— PROBLEM TO SOLVE —
Go through the records and give each one again exactly.

^^^^

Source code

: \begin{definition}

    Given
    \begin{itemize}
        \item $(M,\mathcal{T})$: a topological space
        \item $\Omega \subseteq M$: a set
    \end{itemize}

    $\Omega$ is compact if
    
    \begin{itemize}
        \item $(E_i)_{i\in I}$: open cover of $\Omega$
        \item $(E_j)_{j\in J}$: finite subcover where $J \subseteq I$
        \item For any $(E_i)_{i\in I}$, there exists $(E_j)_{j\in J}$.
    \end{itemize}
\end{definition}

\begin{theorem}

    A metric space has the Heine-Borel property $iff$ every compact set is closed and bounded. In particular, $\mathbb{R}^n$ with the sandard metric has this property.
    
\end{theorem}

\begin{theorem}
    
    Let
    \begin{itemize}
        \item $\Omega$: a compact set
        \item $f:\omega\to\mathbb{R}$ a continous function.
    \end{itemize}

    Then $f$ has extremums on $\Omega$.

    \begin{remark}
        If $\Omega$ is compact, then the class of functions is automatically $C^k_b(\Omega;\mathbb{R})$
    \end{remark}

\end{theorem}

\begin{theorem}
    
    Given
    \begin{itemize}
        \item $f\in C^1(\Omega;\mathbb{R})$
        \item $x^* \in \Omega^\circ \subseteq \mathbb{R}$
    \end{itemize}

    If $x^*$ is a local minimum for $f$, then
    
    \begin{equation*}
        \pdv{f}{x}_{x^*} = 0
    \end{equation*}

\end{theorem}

^^^^

— WRITTEN REPLY —
Source code

: \begin{definition}

    Given
    \begin{itemize}
        \item $(M,\mathcal{T})$: a topological space
        \item $\Omega \subseteq M$: a set
    \end{itemize}

    $\Omega$ is compact if
    
    \begin{itemize}
        \item $(E_i)_{i\in I}$: open cover of $\Omega$
        \item $(E_j)_{j\in J}$: finite subcover where $J \subseteq I$
        \item For any $(E_i)_{i\in I}$, there exists $(E_j)_{j\in J}$.
    \end{itemize}
\end{definition}

\begin{theorem}

    A metric space has the Heine-Borel property $iff$ every compact set is closed and bounded. In particular, $\mathbb{R}^n$ with the sandard metric has this property.
    
\end{theorem}

\begin{theorem}
    
    Let
    \begin{itemize}
        \item $\Omega$: a compact set
        \item $f:\omega\to\mathbb{R}$ a continous function.
    \end{itemize}

    Then $f$ has extremums on $\Omega$.

    \begin{remark}
        If $\Omega$ is compact, then the class of functions is automatically $C^k_b(\Omega;\mathbb{R})$
    \end{remark}

\end{theorem}

\begin{theorem}
    
    Given
    \begin{itemize}
        \item $f\in C^1(\Omega;\mathbb{R})$
        \item $x^* \in \Omega^\circ \subseteq \mathbb{R}$
    \end{itemize}

    If $x^*$ is a local minimum for $f$, then
    
    \begin{equation*}
        \pdv{f}{x}_{x^*} = 0
    \end{equation*}

\end{theorem}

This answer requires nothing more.